Peanuts can be ground to make peanut butter. This needs to be done in the
blender. Do not put peanuts through your grain grinder. We include
commercially prepared peanut butter in our food storage program. The creamy
type stores for a longer period of time before going rancid. Rotate often.
       So if beans and other legumes are so wonderful for us and so economical,
what prevents us from eating them more often? For one thing, it takes a little
more time and organization to bring most beans from their hard, dry, state and
turn them into an edible dish. A grinder can shorten the time if bean flours and
“instant mashed beans” are used. Most of the preparation time when using
whole beans does not require our constant attention. It takes just a few minutes
to sort, rinse and put beans to soak. The next day they are ready to prepare in
your chosen recipe. For much of the cooking or baking time, you can be
accomplishing other things. In a big hurry? Use canned or frozen beans that are
already cooked. (See “Storage” section of this handout for freezing directions)
       One of the biggest reasons we do not eat more beans is their tendency to
produce gas or flatulence. To reduce the gas and lessen embarrassment and
discomfort, the following suggestions are given:
       1) Introduce beans into your diet slowly.
       2) Soak beans and discard the water adding fresh water to cook them in.
       3) Sprout beans before cooking them.
       4) Take a product like “Beano” before eating beans.
       5) Chew beans completely.
       6) Choose a variety like Anasazi beans that product less gas.
(These suggestions have been gleaned from all the sources quoted)

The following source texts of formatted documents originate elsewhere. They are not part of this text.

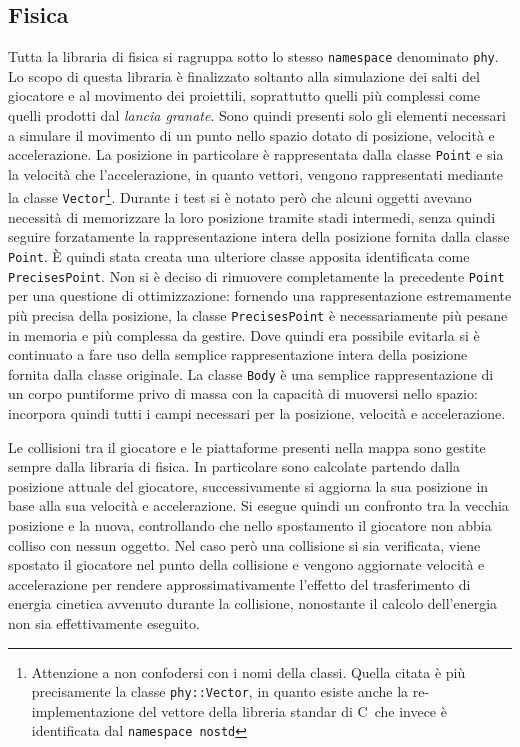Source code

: \documentclass[a4paper]{article}
\def\CC{{C\nolinebreak[4]\hspace{-.05em}\raisebox{.4ex}{\tiny\bf ++}}}
\begin{document}
\subsection{Fisica}
Tutta la libraria di fisica si ragruppa sotto lo stesso \texttt{namespace} 
denominato \texttt{phy}. Lo scopo di questa libraria è finalizzato soltanto alla
simulazione dei salti del giocatore e al movimento dei proiettili, soprattutto
quelli più complessi come quelli prodotti dal \textit{lancia granate}. Sono
quindi presenti solo gli elementi necessari a simulare il movimento di un punto
nello spazio dotato di posizione, velocità e accelerazione. La posizione in 
particolare è rappresentata dalla classe \texttt{Point} e sia la velocità che 
l'accelerazione, in quanto vettori, vengono rappresentati mediante la classe
\texttt{Vector}\footnote{Attenzione a non confodersi con i nomi della classi. 
Quella citata è più precisamente la classe \texttt{phy::Vector}, in quanto 
esiste anche la re-implementazione del vettore della libreria standar di \CC\ 
che invece è identificata dal \texttt{namespace nostd}}. Durante i test si è 
notato però che alcuni oggetti avevano necessità di memorizzare la loro 
posizione tramite stadi intermedi, senza quindi seguire forzatamente la 
rappresentazione intera della posizione fornita dalla classe \texttt{Point}. È 
quindi stata creata una ulteriore classe apposita identificata come 
\texttt{PrecisesPoint}. Non si è deciso di rimuovere completamente la precedente 
\texttt{Point} per una questione di ottimizzazione: fornendo una 
rappresentazione estremamente più precisa della posizione, la classe 
\texttt{PrecisesPoint} è necessariamente più pesane in memoria e più complessa 
da gestire. Dove quindi era possibile evitarla si è continuato a fare uso della 
semplice rappresentazione intera della posizione fornita dalla classe originale.
La classe \texttt{Body} è una semplice rappresentazione di un corpo puntiforme 
privo di massa con la capacità di muoversi nello spazio: incorpora quindi tutti 
i campi necessari per la posizione, velocità e accelerazione.

Le collisioni tra il giocatore e le piattaforme presenti nella mappa sono 
gestite sempre dalla libraria di fisica. In particolare sono calcolate partendo 
dalla posizione attuale del giocatore, successivamente si aggiorna la sua 
posizione in base alla sua velocità e accelerazione. Si esegue quindi un 
confronto tra la vecchia posizione e la nuova, controllando che nello 
spostamento il giocatore non abbia colliso con nessun oggetto. Nel caso però una
collisione si sia verificata, viene spostato il giocatore nel punto della 
collisione e vengono aggiornate velocità e accelerazione per rendere 
approssimativamente l'effetto del trasferimento di energia cinetica avvenuto 
durante la collisione, nonostante il calcolo dell'energia non sia effettivamente
eseguito.
\end{document}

BEANS FOR BABY (age 9 months or older)
       Take some cooked beans before adding fat/seasoning and remove skins by
sieve or blender. Use only bean pulp for babies. At first, offer ½ teaspoon of the
bean pulp every day or so and then increase the amount until the infant is eating
1-2 tablespoons daily. (taken from: Commonwealth of Kentucky, Department
For Public Health “Dry Beans” WIC handout)




             TORAGE
        It is suggested that we store approximately 125 pounds of dry beans per
person. Most beans are excellent for home storage. One exception is soy beans
which have too much oil in them to make them suitable for long term storage.
        Beans keep best if stored below 70° in a dry place in an airtight container.
Do not keep uncooked beans in the refrigerator, as they will absorb too much
moisture.
        Bean Flours need to be stored in the refrigerator. Keep them in an airtight
container. They are good to have on hand to make instant soups or dips, to
thicken sauces and use in recipes calling for mashed beans. When I grind beans
(or corn) in my grinder, I always put a cup or so of wheat through after to clean
out the extra oil. This is especially necessary for soy beans.
        Beans may also be canned using a pressure canner. The book, “Country
Beans” from which I took much of this information has a section with
instructions for canning beans and recipes for canned bean soups.
        Cooked beans and most bean dishes may be frozen to be eaten later. Rita
Bingham suggests cooking and freezing whole beans in 1-2 cup portions in zip-
loc bags. “Flatten bag,” she suggests, “squeezing the air out, then seal and lay
flat in [the] freezer.” They can be taken out, thawed and used in salads or any
recipe in which they are called for. Use frozen beans within 6 months. I would
use them within 3 months if stored in the freezer section of the refrigerator.
                        HOW TO PREPARE BEANS

       Sort beans to remove any foreign debris, cracked beans or any beans that
look bad. Place in a pan or container and cover with two to three times the
amount of water as you have beans. Soak overnight in the refrigerator.
       OR use the quick soak method: Follow the instructions above but bring
beans and water to a boil and cook two minutes. Remove from heat, cover and
let stand 1 hour. (“quick soak” method from “Country Beans” by Rita Bingham)
       After soaking, pour off the water and replace with fresh water. Cook until
tender. One cup of dry beans makes approximately 2-2 ½ cups cooked beans.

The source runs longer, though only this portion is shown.